As a businessman and entrepreneur, an important aspect of voter decision-making is to be optimistic for the future. The entrepreneurial approach to decision-making has to do with vision, imagination, enthusiasm and self-confidence. The entrepreneurial thinking process understands that if new opportunities are to be successfully grasped it is important not to act based on yesterday’s logic. With an entrepreneurial approach, the voter will select the plan that is proactive and positive on the optimistic assumption that the benefits flowing from the plan will be achieved while the possible risks will be managed and any perceived downsides will be avoided. With a positive, self-confident outlook to the future, the entrepreneur will vote “yes”. From a business point of view and having regard to the advantages of a “yes” vote in attracting business to Ireland, hopefully a “yes” vote will be secured, given its potential to create jobs and attract investment from the US in particular.
For the entrepreneurial decision maker, the issues of likely reward and possible risk go together. On the reward side, all past experience points to the fact that being a full and active member of the EU has brought substantial economic and social benefits to Ireland and its citizens. This outcome is demonstrably quantified. One only has to think of the euro in one’s pocket to understand that the EU has been beneficial for Ireland. On the possible risk side, there is a confidence that specific actions for the management and mitigation of potential risk factors can be taken to ensure the risk element can be avoided into the future. There is a clear understanding that the risk factors can only be managed from a position of influence within the process of the implementation of the decision. One cannot manage potential risk factors as a spectator looking on.

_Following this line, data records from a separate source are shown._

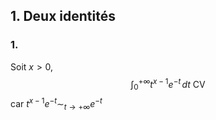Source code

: ## 1. Deux identités
### 1.
Soit $x>0$, 
$$\int _{0}^{+ \infty} t^{x-1}e^{ -t } \, dt \text{ CV}$$
car $t^{x-1}e^{ -t } \sim_{t \to +\infty} e^{ -t }$ 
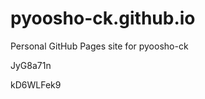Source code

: # pyoosho-ck.github.io
Personal GitHub Pages site for pyoosho-ck






































JyG8a71n

kD6WLFek9
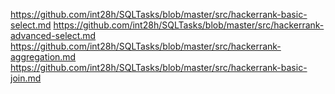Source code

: [link text itself]:(https://www.hackerrank.com/domains/sql/select)

https://github.com/int28h/SQLTasks/blob/master/src/hackerrank-basic-select.md
https://github.com/int28h/SQLTasks/blob/master/src/hackerrank-advanced-select.md
https://github.com/int28h/SQLTasks/blob/master/src/hackerrank-aggregation.md
https://github.com/int28h/SQLTasks/blob/master/src/hackerrank-basic-join.md
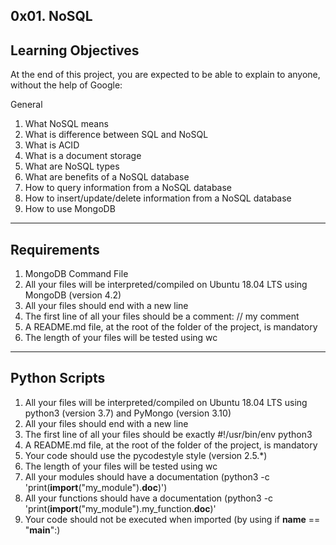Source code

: 0x01. NoSQL
--------------------------------
Learning Objectives
----------------------------------------------------------------------------------------------------------
At the end of this project, you are expected to be able to explain to anyone, without the help of Google:

General
1. What NoSQL means
2. What is difference between SQL and NoSQL
3. What is ACID
4. What is a document storage
5. What are NoSQL types
6. What are benefits of a NoSQL database
7. How to query information from a NoSQL database
8. How to insert/update/delete information from a NoSQL database
9. How to use MongoDB
-----------------------------------------------------------------------------------------------------------
Requirements
----------------------------------------------------------------------------------------------------
1. MongoDB Command File
2. All your files will be interpreted/compiled on Ubuntu 18.04 LTS using MongoDB (version 4.2)
3. All your files should end with a new line
4. The first line of all your files should be a comment: // my comment
5. A README.md file, at the root of the folder of the project, is mandatory
6. The length of your files will be tested using wc
-------------------------------------------------------------------------------------------------------------------
Python Scripts
---------------------------------------------------------------------------------------------------------------------
1. All your files will be interpreted/compiled on Ubuntu 18.04 LTS using python3 (version 3.7) and PyMongo (version 3.10)
2. All your files should end with a new line
3. The first line of all your files should be exactly #!/usr/bin/env python3
4. A README.md file, at the root of the folder of the project, is mandatory
5. Your code should use the pycodestyle style (version 2.5.*)
6. The length of your files will be tested using wc
7. All your modules should have a documentation (python3 -c 'print(__import__("my_module").__doc__)')
8. All your functions should have a documentation (python3 -c 'print(__import__("my_module").my_function.__doc__)'
9. Your code should not be executed when imported (by using if __name__ == "__main__":)
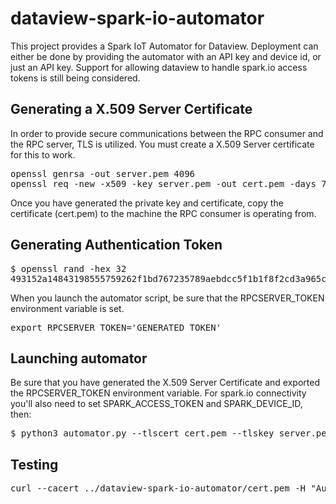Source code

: # dataview-spark-io-automator
This project provides a Spark IoT Automator for Dataview. Deployment can either be done by providing the automator with an API key and device id, or just an API key. Support for allowing dataview to handle spark.io access tokens is still being considered.

## Generating a X.509 Server Certificate

In order to provide secure communications between the RPC consumer and the RPC server, TLS is utilized. You must create a X.509 Server certificate for this to work.

<pre>
openssl genrsa -out server.pem 4096
openssl req -new -x509 -key server.pem -out cert.pem -days 730
</pre>

Once you have generated the private key and certificate, copy the certificate (cert.pem) to the machine the RPC consumer is operating from.

## Generating Authentication Token

<pre>
$ openssl rand -hex 32
493152a14843198555759262f1bd767235789aebdcc5f1b1f8f2cd3a965c8c7a
</pre>

When you launch the automator script, be sure that the RPCSERVER_TOKEN environment variable is set.

<pre>
export RPCSERVER_TOKEN='GENERATED_TOKEN'
</pre>

## Launching automator

Be sure that you have generated the X.509 Server Certificate and exported the RPCSERVER_TOKEN environment variable. For spark.io connectivity you'll also need to set SPARK_ACCESS_TOKEN and SPARK_DEVICE_ID, then:

<pre>
$ python3 automator.py --tlscert cert.pem --tlskey server.pem
</pre>


## Testing

<pre>
curl --cacert ../dataview-spark-io-automator/cert.pem -H "Authorization: Token $RPCSERVER_TOKEN" https://localhost:8080/rpc -d '{"jsonrpc": "2.0", "method": "call_function", "params": ["YOUR_SPARKIO_COMMAND", ["PARAMS"]], "id": 1}' 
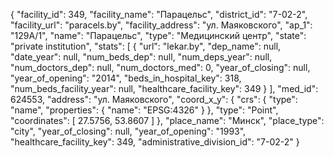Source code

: {
    "facility_id": 349,
    "facility_name": "Парацельс",
    "district_id": "7-02-2",
    "facility_url": "paracels.by",
    "facility_address": "ул. Маяковского",
    "ap_1": "129А\/1",
    "name": "Парацельс",
    "type": "Медицинский центр",
    "state": "private institution",
    "stats": [
        {
            "url": "lekar.by",
            "dep_name": null,
            "date_year": null,
            "num_beds_dep": null,
            "num_deps_year": null,
            "num_doctors_dep": null,
            "num_doctors_med": 0,
            "year_of_closing": null,
            "year_of_opening": "2014",
            "beds_in_hospital_key": 318,
            "num_beds_facility_year": null,
            "healthcare_facility_key": 349
        }
    ],
    "med_id": 624553,
    "address": "ул. Маяковского",
    "coord_x_y": {
        "crs": {
            "type": "name",
            "properties": {
                "name": "EPSG:4326"
            }
        },
        "type": "Point",
        "coordinates": [
            27.5756,
            53.8607
        ]
    },
    "place_name": "Минск",
    "place_type": "city",
    "year_of_closing": null,
    "year_of_opening": "1993",
    "healthcare_facility_key": 349,
    "administrative_division_id": "7-02-2"
}
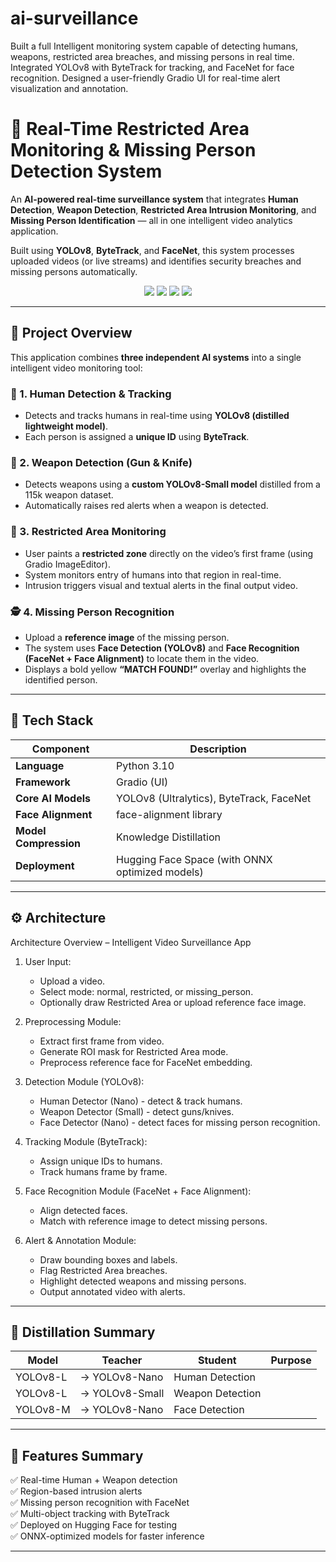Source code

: # ai-surveillance
Built a full Intelligent monitoring system capable of detecting humans, weapons, restricted area breaches, and missing persons in real time. Integrated YOLOv8 with ByteTrack for tracking, and FaceNet for face recognition. Designed a user-friendly Gradio UI for real-time alert visualization and annotation.


# 🧠 Real-Time Restricted Area Monitoring & Missing Person Detection System

An **AI-powered real-time surveillance system** that integrates **Human Detection**, **Weapon Detection**, **Restricted Area Intrusion Monitoring**, and **Missing Person Identification** — all in one intelligent video analytics application.

Built using **YOLOv8**, **ByteTrack**, and **FaceNet**, this system processes uploaded videos (or live streams) and identifies security breaches and missing persons automatically.

<div align="center">
  <img src="https://img.shields.io/badge/Framework-Gradio-blue?style=for-the-badge">
  <img src="https://img.shields.io/badge/Backend-PyTorch-orange?style=for-the-badge">
  <img src="https://img.shields.io/badge/Models-YOLOv8%20%7C%20FaceNet%20%7C%20ByteTrack-green?style=for-the-badge">
  <img src="https://img.shields.io/badge/Deployed%20On-Hugging%20Face-yellow?style=for-the-badge">
</div>

---

## 🚀 Project Overview

This application combines **three independent AI systems** into a single intelligent video monitoring tool:

### 🧍 1. Human Detection & Tracking
- Detects and tracks humans in real-time using **YOLOv8 (distilled lightweight model)**.
- Each person is assigned a **unique ID** using **ByteTrack**.

### 🔫 2. Weapon Detection (Gun & Knife)
- Detects weapons using a **custom YOLOv8-Small model** distilled from a 115k weapon dataset.
- Automatically raises red alerts when a weapon is detected.

### 🚷 3. Restricted Area Monitoring
- User paints a **restricted zone** directly on the video’s first frame (using Gradio ImageEditor).
- System monitors entry of humans into that region in real-time.
- Intrusion triggers visual and textual alerts in the final output video.

### 🕵️ 4. Missing Person Recognition
- Upload a **reference image** of the missing person.
- The system uses **Face Detection (YOLOv8)** and **Face Recognition (FaceNet + Face Alignment)** to locate them in the video.
- Displays a bold yellow **“MATCH FOUND!”** overlay and highlights the identified person.

---

## 🧩 Tech Stack

| Component | Description |
|------------|-------------|
| **Language** | Python 3.10 |
| **Framework** | Gradio (UI) |
| **Core AI Models** | YOLOv8 (Ultralytics), ByteTrack, FaceNet |
| **Face Alignment** | face-alignment library |
| **Model Compression** | Knowledge Distillation |
| **Deployment** | Hugging Face Space (with ONNX optimized models) |

---

## ⚙️ Architecture
Architecture Overview – Intelligent Video Surveillance App

1. User Input:
   - Upload a video.
   - Select mode: normal, restricted, or missing_person.
   - Optionally draw Restricted Area or upload reference face image.

2. Preprocessing Module:
   - Extract first frame from video.
   - Generate ROI mask for Restricted Area mode.
   - Preprocess reference face for FaceNet embedding.

3. Detection Module (YOLOv8):
   - Human Detector (Nano) - detect & track humans.
   - Weapon Detector (Small) - detect guns/knives.
   - Face Detector (Nano) - detect faces for missing person recognition.

4. Tracking Module (ByteTrack):
   - Assign unique IDs to humans.
   - Track humans frame by frame.

5. Face Recognition Module (FaceNet + Face Alignment):
   - Align detected faces.
   - Match with reference image to detect missing persons.

6. Alert & Annotation Module:
   - Draw bounding boxes and labels.
   - Flag Restricted Area breaches.
   - Highlight detected weapons and missing persons.
   - Output annotated video with alerts.


---

## 🧠 Distillation Summary

| Model | Teacher | Student | Purpose |
|--------|----------|----------|----------|
| YOLOv8-L | → YOLOv8-Nano | Human Detection |
| YOLOv8-L | → YOLOv8-Small | Weapon Detection |
| YOLOv8-M | → YOLOv8-Nano | Face Detection |

---

## 🧾 Features Summary

✅ Real-time Human + Weapon detection  
✅ Region-based intrusion alerts  
✅ Missing person recognition with FaceNet  
✅ Multi-object tracking with ByteTrack  
✅ Deployed on Hugging Face for testing  
✅ ONNX-optimized models for faster inference  

---






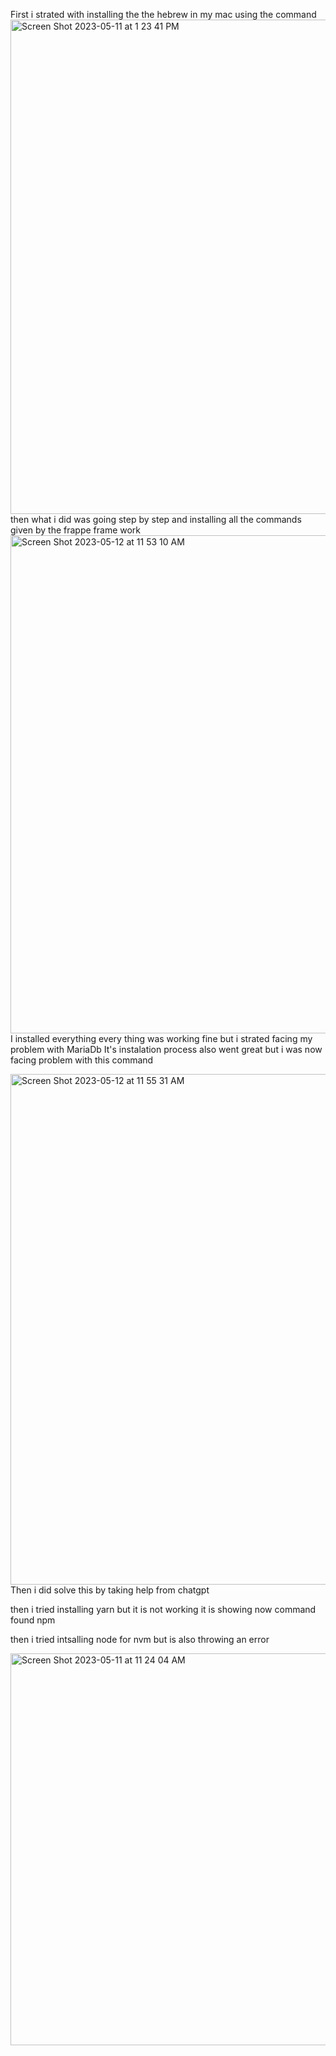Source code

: First i strated with installing the the hebrew in my mac using the command
<img width="791" alt="Screen Shot 2023-05-11 at 1 23 41 PM" src="https://github.com/GreatDevelopers/gd_workshops/assets/125768011/596adcc8-6a6b-4ecb-b3f7-824ba1c76dec">
<br>
then
what i did was going step by step and installing all the commands given by the frappe frame work
<img width="797" alt="Screen Shot 2023-05-12 at 11 53 10 AM" src="https://github.com/GreatDevelopers/gd_workshops/assets/125768011/3ec68a10-672f-4257-9d7d-178bf8f4f272">
<br>
I installed everything every thing was working fine but i strated facing my problem with MariaDb
It's instalation process also went great but i was now facing problem with this command

<img width="817" alt="Screen Shot 2023-05-12 at 11 55 31 AM" src="https://github.com/GreatDevelopers/gd_workshops/assets/125768011/a7801148-e74d-4126-a310-65f73d13d16e">
Then i did solve this by taking help from chatgpt

then i tried installing yarn but it is not working it is showing now command found npm

then i tried intsalling node for nvm but is also throwing an error

<img width="627" alt="Screen Shot 2023-05-11 at 11 24 04 AM" src="https://github.com/GreatDevelopers/gd_workshops/assets/125768011/4970dc17-9463-4289-8177-c1d437534d6c">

Many of the arguments against the Lisbon treaty are simply recycled versions of “no” arguments put forward during every EU referendum held since 1972. These negative arguments were ill-founded then and they are equally so now. According to Mary Lou McDonald, MEP, Sinn Féin opposes the Lisbon treaty not because its members are eurosceptics but because they are ambitious for Europe and because they believe that, collectively and democratically, Europeans can achieve great things. They claim to be pro-European while at the same time opposing this treaty.